And that's not for want of trying.  The amount of bucks given for
work in "status attainment" is enormous, corresponding to the myths
most of us have about the process.

How people got their sense of "merit" or "good performance leading
to better jobs" is also a mystery, unless merit and good performance
are myths passed along to quell rebellion in their absense.  Theories
of "rational myths" are currently a big fad among social scientists.

So the alternative paths proposed by anti-AA people may not have been
fully tried, but on the whole they have been considered and rejected
as insufficient.  AA was never the first choice of anybody, especially
not politicians.  But here the politicians and the civil rights
movement decided to listen to the social scientists for once.

Apologies to all those who were bored by this history.

Tony Wuersch
{amd,amdcad}!cae780!ubvax!tonyw

"The more things stay the same, the more things change!"
	-- some capitalist political philosopher

tan@ihlpg.UUCP (Bill Tanenbaum - AT&T Bell Labs - Naperville IL) (07/01/85)
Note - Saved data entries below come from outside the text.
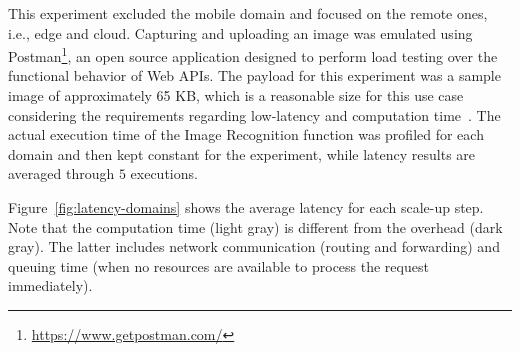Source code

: This experiment excluded the mobile domain and focused on the remote ones, i.e., edge and cloud. Capturing and uploading an image was emulated using Postman\footnote{\url{https://www.getpostman.com/}}, an open source application designed to perform load testing over the functional behavior of Web APIs. The payload for this experiment was a sample image of approximately 65 KB, which is a reasonable size for this use case considering the requirements regarding low-latency and computation time~\cite{rodriguez16mobile}. The actual execution time of the Image Recognition function was profiled for each domain and then kept constant for the experiment, while latency results are averaged through $5$ executions.








 Figure~\ref{fig:latency-domains} shows the average latency for each scale-up step. Note that the computation time (light gray) is different from the overhead (dark gray). The latter includes network communication (routing and forwarding) and queuing time (when no resources are available to process the request immediately). 


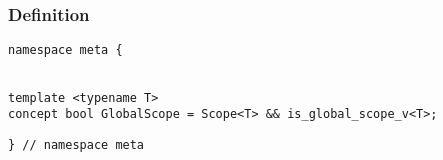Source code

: 
\subsubsection{Definition}

\begin{verbatim}
namespace meta {
\end{verbatim}
\begin{verbatim}

template <typename T>
concept bool GlobalScope = Scope<T> && is_global_scope_v<T>;

\end{verbatim}
\begin{verbatim}
} // namespace meta
\end{verbatim}

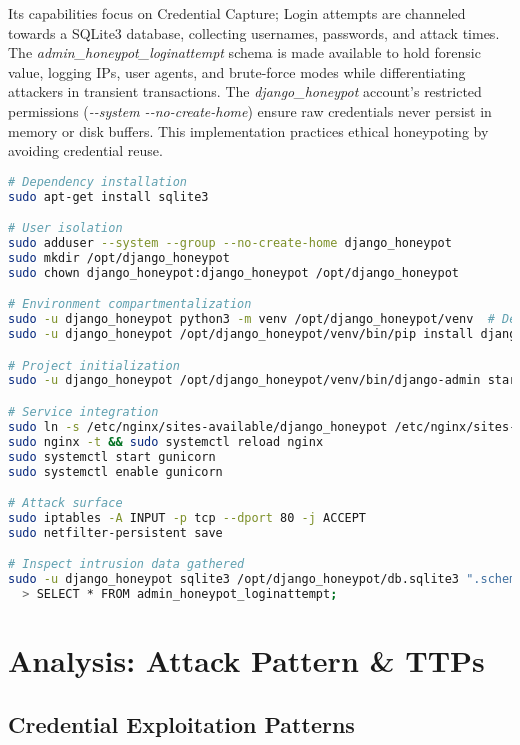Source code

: \documentclass{cls/ULBreport}
\begin{document}
Its capabilities focus on Credential Capture; Login attempts are channeled towards a
SQLite3 database, collecting usernames, passwords, and attack times. The \textit{admin\_honeypot\_loginattempt} schema is made available to hold forensic
value, logging IPs, user agents, and brute-force modes while differentiating attackers in transient transactions. The \textit{django\_honeypot} account's restricted permissions (\textit{-{-}system -{-}no-create-home}) ensure raw credentials never persist in memory or disk buffers. This implementation practices ethical honeypoting by avoiding credential reuse.
    
\begin{lstlisting}[language=bash,label={lst:cowrie-context},caption={Ubuntu Setup of a Django Honeypot Webservice}]  
# Dependency installation
sudo apt-get install sqlite3

# User isolation
sudo adduser --system --group --no-create-home django_honeypot
sudo mkdir /opt/django_honeypot
sudo chown django_honeypot:django_honeypot /opt/django_honeypot

# Environment compartmentalization
sudo -u django_honeypot python3 -m venv /opt/django_honeypot/venv  # Dependency isolation
sudo -u django_honeypot /opt/django_honeypot/venv/bin/pip install django django-admin-honeypot gunicorn

# Project initialization
sudo -u django_honeypot /opt/django_honeypot/venv/bin/django-admin startproject honeypot_project /opt/django_honeypot

# Service integration
sudo ln -s /etc/nginx/sites-available/django_honeypot /etc/nginx/sites-enabled/ # Exposure
sudo nginx -t && sudo systemctl reload nginx
sudo systemctl start gunicorn
sudo systemctl enable gunicorn

# Attack surface
sudo iptables -A INPUT -p tcp --dport 80 -j ACCEPT
sudo netfilter-persistent save

# Inspect intrusion data gathered
sudo -u django_honeypot sqlite3 /opt/django_honeypot/db.sqlite3 ".schema admin_honeypot_loginattempt"  # Verify capture schema
  > SELECT * FROM admin_honeypot_loginattempt;
\end{lstlisting}  


\section{Analysis: Attack Pattern \& TTPs}

\subsection{Credential Exploitation Patterns}
\end{document}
> That report led to AA precisely because its results suggested that
> the effect of education on career achievements, after taking out
> factors the most important of which was Father's occupation, was
> practically NIL.  No effect, no program.
> 
> Projections based on collected data indicate that improving education
> will not affect racial differences in life career paths AT ALL.  Chris
> Jencks' book, "Who Gets Ahead", refines and fixes these statements some
> more, taking into account new data, but the predictions remain the same:
> improving education will have no effect on the US's racially unequal
> distribution of careers.  Noting the strong effects of father's
> occupations through all this research, overwhelming any school effects,
> Jencks says that the way to redistribute careers is to redistribute
> careers.  Makes sense.  If father's occupation is most of what matters,
> then changing father's occupation will help the children.
> 
> 
> Tony Wuersch
> {amd,amdcad}!cae780!ubvax!tonyw
> 
So, education has no effect on career achievements.  We sure could save 
a lot of money if we just closed all the schools.-)  We could hold a
lottery to see who gets what job.  What could be more unbiased than that!
Seriously, I would be curious if anyone on the net besides Mr. Wuersch
believes this drivel.
-- 
Bill Tanenbaum - AT&T Bell Labs - Naperville IL  ihnp4!ihlpg!tan

carnes@gargoyle.UChicago.UUCP (Richard Carnes) (07/02/85)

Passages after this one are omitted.